On Friday (Aug 4), the Ministry of Home Affairs identified Professor Huang Jing as an "agent of influence of a foreign country", saying that he had "knowingly interacted with intelligence organisations and agents of the foreign country, and co-operated with them to influence the Singapore Government’s foreign policy and public opinion in Singapore".
He was Lee Foundation Professor on US-China relations at Lee Kuan Yew School of Public Policy (LKYSPP), as well as the director of the school's Centre on Asia and Globalisation.

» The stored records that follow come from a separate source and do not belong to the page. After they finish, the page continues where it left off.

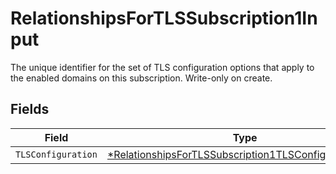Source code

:# RelationshipsForTLSSubscription1Input

The unique identifier for the set of TLS configuration options that apply to the enabled domains on this subscription. Write-only on create.


## Fields

| Field                                                                                                                                  | Type                                                                                                                                   | Required                                                                                                                               | Description                                                                                                                            |
| -------------------------------------------------------------------------------------------------------------------------------------- | -------------------------------------------------------------------------------------------------------------------------------------- | -------------------------------------------------------------------------------------------------------------------------------------- | -------------------------------------------------------------------------------------------------------------------------------------- |
| `TLSConfiguration`                                                                                                                     | [*RelationshipsForTLSSubscription1TLSConfigurationInput](../../models/shared/relationshipsfortlssubscription1tlsconfigurationinput.md) | :heavy_minus_sign:                                                                                                                     | N/A                                                                                                                                    |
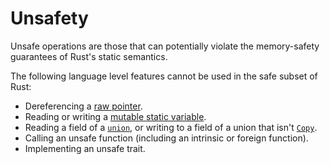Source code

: # Unsafety

Unsafe operations are those that can potentially violate the memory-safety
guarantees of Rust's static semantics.

The following language level features cannot be used in the safe subset of
Rust:

- Dereferencing a [raw pointer].
- Reading or writing a [mutable static variable].
- Reading a field of a [`union`], or writing to a field of a union that isn't
  [`Copy`].
- Calling an unsafe function (including an intrinsic or foreign function).
- Implementing an unsafe trait.

[`Copy`]: special-types-and-traits.html#copy
[`union`]: items/unions.html
[mutable static variable]: items/static-items.html#mutable-statics
[raw pointer]: types.html#pointer-types
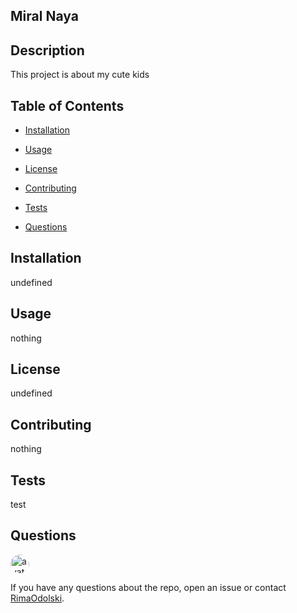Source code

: 
 ##  Miral Naya

 ## Description
  This project is about my cute kids
 
 ## Table of Contents 
 
 
 * [Installation](#installation)
 
 * [Usage](#usage)
 
 * [License](#license)
 
 * [Contributing](#contributing)
 
 * [Tests](#tests)
 
 * [Questions](#questions)
 
 ## Installation
 undefined
 
 ## Usage
 nothing
 
 
 ## License
 undefined
 ## Contributing
 nothing
 
 
 ## Tests
 test
 
 
 ## Questions
 
 <img src="" alt="avatar" style="border-radius: 16px" width="30" />
 
 If you have any questions about the repo, open an issue or contact [RimaOdolski](https://api.github.com/users/RimaOdolski).
 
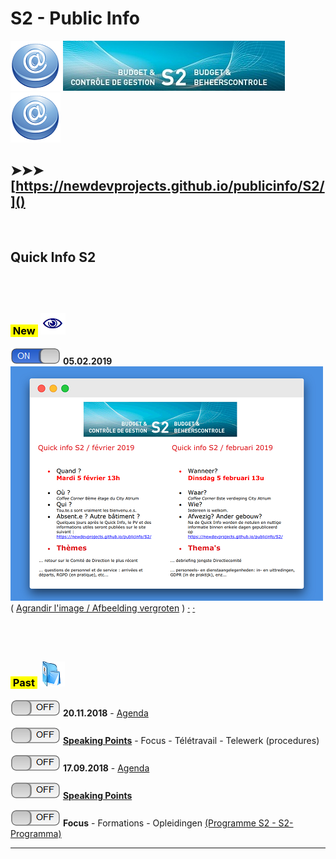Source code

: <link rel="stylesheet" href="S2.css">

# S2 - Public Info

![](at.png) ![](header.jpg) ![](at.png)

## &#10148;&#10148;&#10148; [https://newdevprojects.github.io/publicinfo/S2/]()

&nbsp;

## Quick Info S2

## &nbsp;

### <mark>&nbsp;New&nbsp;</mark> ![](next.png)

![](on.png) **05.02.2019**  
![Agenda](20190205_Agenda_small.png)  
(&nbsp;[Agrandir l'image / Afbeelding vergroten](20190205_Agenda.png)&nbsp;) [&middot;](20190205_FR.md) [&middot;](20190205_NL.md)  

## &nbsp;

### <mark>&nbsp;Past&nbsp;</mark> ![](arch.png) 

![](off.png) **20.11.2018** - [Agenda](20181120_Agenda.png)  

![](off.png) [**Speaking Points**](20181120_SpPts.md) - Focus - Télétravail - Telewerk (procedures)

![](off.png) **17.09.2018** - [Agenda](Invit_Uitnod.png)  

![](off.png) [**Speaking Points**](20180917_SpPts.md)

![](off.png) **Focus** - Formations - Opleidingen [(Programme S2 - S2-Programma)](S2_GOP_2019-23.pdf)

---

Prof Huang's profile on the LKYSPP website showed that he has been consulted frequently by a wide range of government, education, research, business and non-profit organisations in China, the United States, Europe, Taiwan, Japan, India, South Korea, Vietnam, Russia, Norway, Germany, the Netherlands and Singapore on policy issues, and has written numerous policy papers. He also frequently advised the Tibetan leaders-in-exile on international affairs, the website said.
Prof Huang published extensively on Chinese elite politics, China’s development strategy and foreign policy, US-China relations, Sino-Japanese relations, China’s military and its political role, security issues in the Asia Pacific, Taiwan, and the North Korea nuclear issue.
His book, Factionalism in Chinese Communist Politics, won the prestigious Masayoshi Ohira Memorial Prize. He also wrote two other books, Crisis and Challenges in US-China Relations, 1989-1993, and Inseparable Separation; the Making of China’s Taiwan Policy.
Prof Huang also wrote columns, policy briefs and opinion pieces for The Global Times, Caixin and People's Daily in China, and The Straits Times and Lianhe Zaobao in Singapore, as well as provided analysis of news events on Channel NewsAsia's programmes.
An American citizen, Prof Huang had previously worked at the Brookings Institution, at Stanford and Utah State universities, as well as Harvard University, where he received his PhD. He was tenured in the United States in 1998.
In addition to his academic portfolio, Prof Huang sits on Keppel Land's board of directors.
He is also on the board of Fujitsu-JAIMS Foundation in Japan, the advisory board of the Beijing-based Center on China and Globalization as well as private think tank The European House – Ambrosetti.
He is also on the Steering Committee of the NUS Research Institute in Suzhou, and is part of the Global Agenda Council at the World Economic Forum.
Prof Huang gained the attention of local social media last year after he was reportedly involved in an incident in which the professor asked a taxi driver to step out of his vehicle by way of showing respect to him.
Prof Huang's wife, Shirley Yang Xiuping, was aware that he was acting through his position at LKYSPP to advance the agenda of a foreign country, MHA said. Both are permanently barred from re-entering Singapore.